Cannabinoids and Emotional Regulation

Marijuana is often used for relaxation, therefore, it is not surprising that the endocannabinoid system is critically involved in the regulation of emotion, anxiety and mood. In preclinical animal models, THC and other CB1 agonists produce a biphasic effect on anxiety, with low doses reducing anxiety (by blocking the release of the excitatory neurotransmitter glutamate) and high doses promoting anxiety (by blocking the release of the inhibitory neurotransmitter, GABA). As well, CBD reduces anxiety in both preclinical and clinical research, but by a non-CB1 mechanism of action. One of the most promising treatments for cannabinoids is post-traumatic stress disorder (PTSD). Considerable preclinical animal research and small-scale clinical trials have shown that activation of the endocannabinod system may promote extinction of aversive memories.
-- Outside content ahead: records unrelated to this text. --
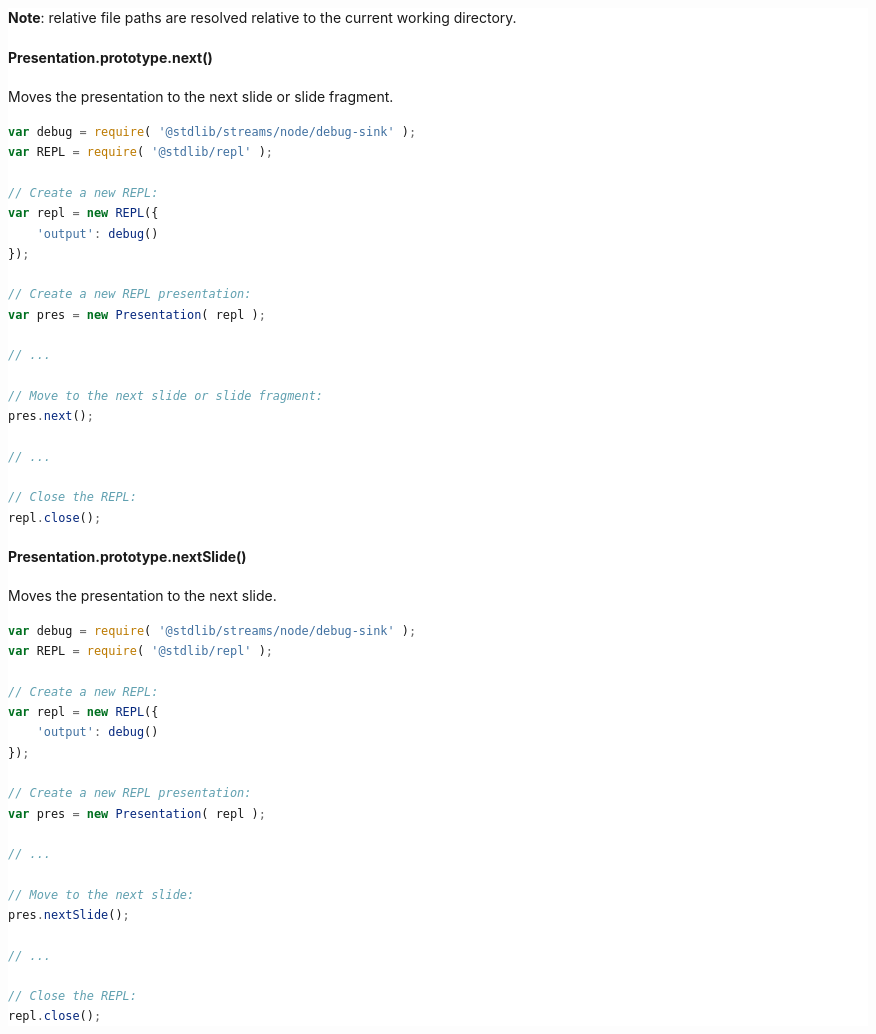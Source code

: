 **Note**: relative file paths are resolved relative to the current working directory.

#### Presentation.prototype.next()

Moves the presentation to the next slide or slide fragment.



```javascript
var debug = require( '@stdlib/streams/node/debug-sink' );
var REPL = require( '@stdlib/repl' );

// Create a new REPL:
var repl = new REPL({
    'output': debug()
});

// Create a new REPL presentation:
var pres = new Presentation( repl );

// ...

// Move to the next slide or slide fragment:
pres.next();

// ...

// Close the REPL:
repl.close();
```

#### Presentation.prototype.nextSlide()

Moves the presentation to the next slide.



```javascript
var debug = require( '@stdlib/streams/node/debug-sink' );
var REPL = require( '@stdlib/repl' );

// Create a new REPL:
var repl = new REPL({
    'output': debug()
});

// Create a new REPL presentation:
var pres = new Presentation( repl );

// ...

// Move to the next slide:
pres.nextSlide();

// ...

// Close the REPL:
repl.close();
```
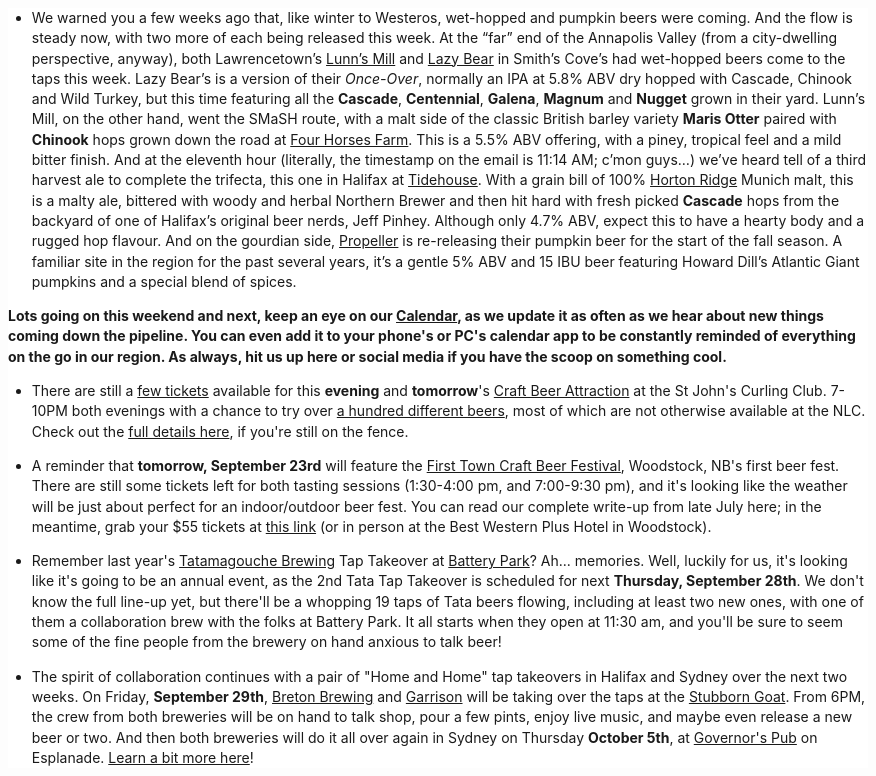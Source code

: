 * We warned you a few weeks ago that, like winter to Westeros, wet-hopped and pumpkin beers were coming. And the flow is steady now, with two more of each being released this week. At the “far” end of the Annapolis Valley (from a city-dwelling perspective, anyway), both Lawrencetown’s [Lunn’s Mill](https://twitter.com/LunnsMill/) and [Lazy Bear](http://www.lazybearbrewing.ca/) in Smith’s Cove’s had wet-hopped beers come to the taps this week. Lazy Bear’s is a version of their _Once-Over_, normally an IPA at 5.8% ABV dry hopped with Cascade, Chinook and Wild Turkey, but this time featuring all the **Cascade**, **Centennial**, **Galena**, **Magnum** and **Nugget** grown in their yard. Lunn’s Mill, on the other hand, went the SMaSH route, with a malt side of the classic British barley variety **Maris Otter** paired with **Chinook** hops grown down the road at [Four Horses Farm](http://fourhorses.ca/). This is a 5.5% ABV offering, with a piney, tropical feel and a mild bitter finish. And at the eleventh hour (literally, the timestamp on the email is 11:14 AM; c’mon guys…) we’ve heard tell of a third harvest ale to complete the trifecta, this one in Halifax at [Tidehouse](http://facebook.com/tidehousebrewingcompany/). With a grain bill of 100% [Horton Ridge](https://www.hortonridgemalt.com/) Munich malt, this is a malty ale, bittered with woody and herbal Northern Brewer and then hit hard with fresh picked **Cascade** hops from the backyard of one of Halifax’s original beer nerds, Jeff Pinhey. Although only 4.7% ABV, expect this to have a hearty body and a rugged hop flavour. And on the gourdian side, [Propeller](http://www.drinkpropeller.ca/) is re-releasing their pumpkin beer for the start of the fall season. A familiar site in the region for the past several years, it’s a gentle 5% ABV and 15 IBU beer featuring Howard Dill’s Atlantic Giant pumpkins and a special blend of spices.

**Lots going on this weekend and next, keep an eye on our [Calendar](http://acbeerblog.ca/calendar-of-events/), as we update it as often as we hear about new things coming down the pipeline. You can even add it to your phone's or PC's calendar app to be constantly reminded of everything on the go in our region. As always, hit us up here or social media if you have the scoop on something cool.**

* There are still a [few tickets](http://events.eventzilla.net/e/craft-beer-attraction-2017-2138910387) available for this **evening** and **tomorrow**'s [Craft Beer Attraction](https://www.craftbeerattraction.ca/) at the St John's Curling Club. 7-10PM both evenings with a chance to try over [a hundred different beers](https://www.craftbeerattraction.ca/beer/), most of which are not otherwise available at the NLC. Check out the [full details here](https://www.craftbeerattraction.ca/), if you're still on the fence.

* A reminder that **tomorrow, September 23rd** will feature the [First Town Craft Beer Festival](https://www.facebook.com/events/1428499490573585/), Woodstock, NB's first beer fest. There are still some tickets left for both tasting sessions (1:30-4:00 pm, and 7:00-9:30 pm), and it's looking like the weather will be just about perfect for an indoor/outdoor beer fest. You can read our complete write-up from late July here; in the meantime, grab your $55 tickets at [this link](https://www.eventbrite.ca/e/first-town-craft-beer-festival-tickets-36465058973) (or in person at the Best Western Plus Hotel in Woodstock).

* Remember last year's [Tatamagouche Brewing](http://tatabrew.com/) Tap Takeover at [Battery Park](http://batterypark.ca/)? Ah... memories. Well, luckily for us, it's looking like it's going to be an annual event, as the 2nd Tata Tap Takeover is scheduled for next **Thursday, September 28th**. We don't know the full line-up yet, but there'll be a whopping 19 taps of Tata beers flowing, including at least two new ones, with one of them a collaboration brew with the folks at Battery Park. It all starts when they open at 11:30 am, and you'll be sure to seem some of the fine people from the brewery on hand anxious to talk beer!

* The spirit of collaboration continues with a pair of "Home and Home" tap takeovers in Halifax and Sydney over the next two weeks. On Friday, **September 29th**, [Breton Brewing](http://bretonbrewing.ca/) and [Garrison](http://www.garrisonbrewing.com/) will be taking over the taps at the [Stubborn Goat](https://www.stubborngoat.ca/halifax/). From 6PM, the crew from both breweries will be on hand to talk shop, pour a few pints, enjoy live music, and maybe even release a new beer or two. And then both breweries will do it all over again in Sydney on Thursday **October 5th**, at [Governor's Pub](http://governorseatery.com/) on Esplanade. [Learn a bit more here](https://www.facebook.com/GovernorsPub/photos/gm.196179704255854/10155637400488480/?type=3&theater)!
The endocannabinoid system regulates the action of the Hypothalamic-Pituitary-Adrenal (HPA) Axis, which controls the release of stress hormones.

Cannabinoids and Epilepsy

Cannabis has historically been drug of choice in treating epilepsy, particularly in the 1800’s. However, there have been no modern controlled clinical trials on the effectiveness of cannabis or THC in treating seizures in humans. Preclinical research suggests that CB1 agonists reduce seizures in animal models, however, there is also some evidence that THC may be proconvulsant. It is now known epilepsy can substantially modify the endocannabinoid signalling system, by modifying the relative activation of excitatory glutamate and inhibitory GABA transmission. Considerable recent media interest has focussed on the potential of CBD to reduce seizures in a childhood form of epilepsy called Dravet’s syndrome. The evidence for the anti-convulsant potential of CBD and other cannabinoids is reviewed in this chapter.